__Records shown__
* * *
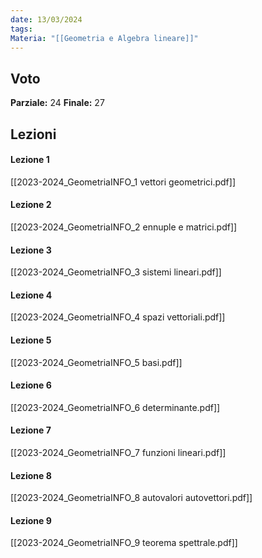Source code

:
 ```yaml
---
date: 13/03/2024
tags: 
Materia: "[[Geometria e Algebra lineare]]"
---
```


$\newcommand{\N}{\mathbb{N}}\newcommand{\R}{\mathbb{R}}\newcommand{\Z}{\mathbb{Z}}\newcommand{\Fcal}{\mathcal{F}}$
## Voto
**Parziale:** 24
**Finale:** 27
## Lezioni
#### Lezione 1
[[2023-2024_GeometriaINFO_1 vettori geometrici.pdf]]
#### Lezione 2
[[2023-2024_GeometriaINFO_2 ennuple e matrici.pdf]]
#### Lezione 3
[[2023-2024_GeometriaINFO_3 sistemi lineari.pdf]]
#### Lezione 4
[[2023-2024_GeometriaINFO_4 spazi vettoriali.pdf]]
#### Lezione 5
[[2023-2024_GeometriaINFO_5 basi.pdf]]
#### Lezione 6
[[2023-2024_GeometriaINFO_6 determinante.pdf]]
#### Lezione 7
[[2023-2024_GeometriaINFO_7 funzioni lineari.pdf]]
#### Lezione 8
[[2023-2024_GeometriaINFO_8 autovalori autovettori.pdf]]
#### Lezione 9
[[2023-2024_GeometriaINFO_9 teorema spettrale.pdf]]
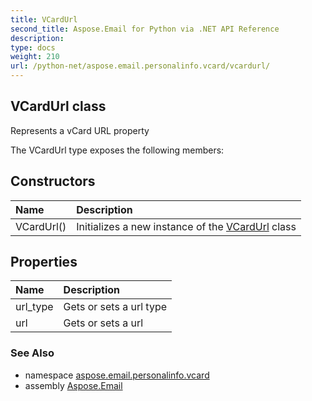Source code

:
 ```yaml
---
title: VCardUrl
second_title: Aspose.Email for Python via .NET API Reference
description: 
type: docs
weight: 210
url: /python-net/aspose.email.personalinfo.vcard/vcardurl/
---
```


## VCardUrl class

Represents a vCard URL property

The VCardUrl type exposes the following members:
## Constructors
| Name | Description |
| :- | :- |
|VCardUrl()|Initializes a new instance of the [VCardUrl](/email/python-net/aspose.email.personalinfo.vcard/vcardurl/) class|
## Properties
| Name | Description |
| :- | :- |
|url_type|Gets or sets a url type|
|url|Gets or sets a url|

### See Also

* namespace [aspose.email.personalinfo.vcard](/email/python-net/aspose.email.personalinfo.vcard/)
* assembly [Aspose.Email](/email/python-net/)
* * *
__Exercise aim__
Your answer must be the exact lines of the records from the first one through the line containing "### See Also", with no pictures in it.

__Task solution__
Source code

:
 ```yaml
---
date: 13/03/2024
tags: 
Materia: "[[Geometria e Algebra lineare]]"
---
```


$\newcommand{\N}{\mathbb{N}}\newcommand{\R}{\mathbb{R}}\newcommand{\Z}{\mathbb{Z}}\newcommand{\Fcal}{\mathcal{F}}$
## Voto
**Parziale:** 24
**Finale:** 27
## Lezioni
#### Lezione 1
[[2023-2024_GeometriaINFO_1 vettori geometrici.pdf]]
#### Lezione 2
[[2023-2024_GeometriaINFO_2 ennuple e matrici.pdf]]
#### Lezione 3
[[2023-2024_GeometriaINFO_3 sistemi lineari.pdf]]
#### Lezione 4
[[2023-2024_GeometriaINFO_4 spazi vettoriali.pdf]]
#### Lezione 5
[[2023-2024_GeometriaINFO_5 basi.pdf]]
#### Lezione 6
[[2023-2024_GeometriaINFO_6 determinante.pdf]]
#### Lezione 7
[[2023-2024_GeometriaINFO_7 funzioni lineari.pdf]]
#### Lezione 8
[[2023-2024_GeometriaINFO_8 autovalori autovettori.pdf]]
#### Lezione 9
[[2023-2024_GeometriaINFO_9 teorema spettrale.pdf]]
Source code

:
 ```yaml
---
title: VCardUrl
second_title: Aspose.Email for Python via .NET API Reference
description: 
type: docs
weight: 210
url: /python-net/aspose.email.personalinfo.vcard/vcardurl/
---
```


## VCardUrl class

Represents a vCard URL property

The VCardUrl type exposes the following members:
## Constructors
| Name | Description |
| :- | :- |
|VCardUrl()|Initializes a new instance of the [VCardUrl](/email/python-net/aspose.email.personalinfo.vcard/vcardurl/) class|
## Properties
| Name | Description |
| :- | :- |
|url_type|Gets or sets a url type|
|url|Gets or sets a url|

### See Also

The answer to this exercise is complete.